Рисунок 179. Кадры из фильма Франсуа Трюффо «Четыреста ударов»
Впоследствии Антуан начнет самостоятельную жизнь, неудачно влюбится, неудачно женится, будет менять одну работу за другой – все это произойдет в фильмах Трюффо «Антуан и Колетт» (1962 г.), «Украденные поцелуи» (1968 г.), «Семейный очаг» (1970 г.) и «Сбежавшая любовь» (1979 г.) – все с тем же Жан-Пьером Лео в главной роли. Это новое измерение реализма, еще один великий эксперимент Трюффо, который из современных режиссеров смог развить Ричард Линклейтер в трилогии «Перед рассветом» (1995 г.) – «Перед закатом» (2004 г.) – «Перед полуночью» (2013 г.) с участием Итана Хоука и Жюли Дельпи, а также в еще большей степени в фильме «Отрочество» (2014 г.) с участием Итана Хоука и Патрисии Аркетт, который снимался 11 лет – срок, в течение которого выросли актеры-дети Эллар Колтрейн и Лорелей Линклейтер.
Вскоре после «Четырехсот ударов» Трюффо отойдет от формальной верности «законам» «новой волны» – так, его «Жюль и Джим» (1962 г.) и «451° по Фаренгейту» (1966 г.) – это экранизации, а его «оскаровский» фильм «Американская ночь» (1973 г.) – и вовсе жанровое кино, сделанное в концепции «кино про кино». И все же его фильмы работают во многом благодаря правдивости – «киноправде» – воспитанной реализмом. Так, романтическая драма «Жюль и Джим» с Жанной Моро, Оскаром Вернером (Оскаром Йозефом Бшлиссмайером) и Анри Серром имеет жесткий реалистичный финал – двое из любовного треугольника падают с моста в озеро на автомобиле, после чего камера Рауля Кутара бесстрастно фиксирует кремацию погибших героев.

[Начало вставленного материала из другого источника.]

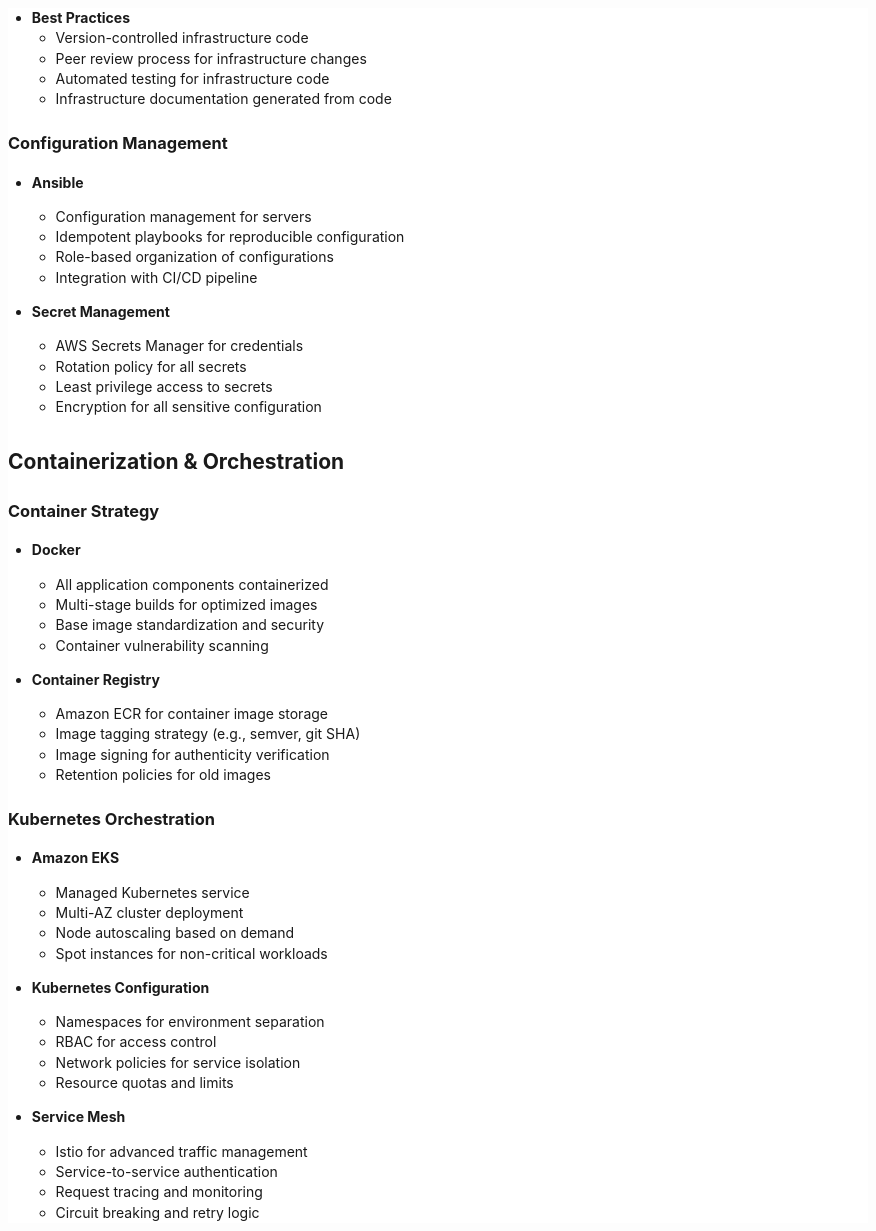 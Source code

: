 - **Best Practices**
  - Version-controlled infrastructure code
  - Peer review process for infrastructure changes
  - Automated testing for infrastructure code
  - Infrastructure documentation generated from code

### Configuration Management

- **Ansible**
  - Configuration management for servers
  - Idempotent playbooks for reproducible configuration
  - Role-based organization of configurations
  - Integration with CI/CD pipeline

- **Secret Management**
  - AWS Secrets Manager for credentials
  - Rotation policy for all secrets
  - Least privilege access to secrets
  - Encryption for all sensitive configuration

## Containerization & Orchestration

### Container Strategy

- **Docker**
  - All application components containerized
  - Multi-stage builds for optimized images
  - Base image standardization and security
  - Container vulnerability scanning

- **Container Registry**
  - Amazon ECR for container image storage
  - Image tagging strategy (e.g., semver, git SHA)
  - Image signing for authenticity verification
  - Retention policies for old images

### Kubernetes Orchestration

- **Amazon EKS**
  - Managed Kubernetes service
  - Multi-AZ cluster deployment
  - Node autoscaling based on demand
  - Spot instances for non-critical workloads

- **Kubernetes Configuration**
  - Namespaces for environment separation
  - RBAC for access control
  - Network policies for service isolation
  - Resource quotas and limits

- **Service Mesh**
  - Istio for advanced traffic management
  - Service-to-service authentication
  - Request tracing and monitoring
  - Circuit breaking and retry logic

И только после «Четырехсот ударов» Трюффо главный авангардист новой волны Жан-Люк Годар принялся за свой дебютный фильм «На последнем дыхании». Картина бескомпромиссно начинается с крупного плана главного героя (Жан-Поль Бельмондо), которого зовут не то Мишель Пуаккар, не то Ласло Ковач, и который сообщает с экрана зрителю, глядя ему прямо в глаза: «…К тому же я мерзавец». Затем мы замечаем, что с монтажом картины что-то не то – из многих сцен вырезаны участки действия, так, что изображение то и дело прыгает – мы в целом понимаем, что происходит, но режиссер ни на минуту не дает нам забыть, что мы смотрим кино, снятое на пленку. Разговор со зрителем (сегодня мы называем это «сломом четвертой стены») продолжается в автомобиле, который Мишель-Ласло угоняет на наших глазах – герой нахально сообщает нам, что если мы не любим ни горы, ни город, то можем катиться ко всем чертям. Затем герой Бельмондо убивает полицейского на мотоцикле – правда, полицейский появляется в кадре слева, а наш герой, вместо того чтобы по всем правилам комфортного монтажа выстрелить влево, стреляет… вправо!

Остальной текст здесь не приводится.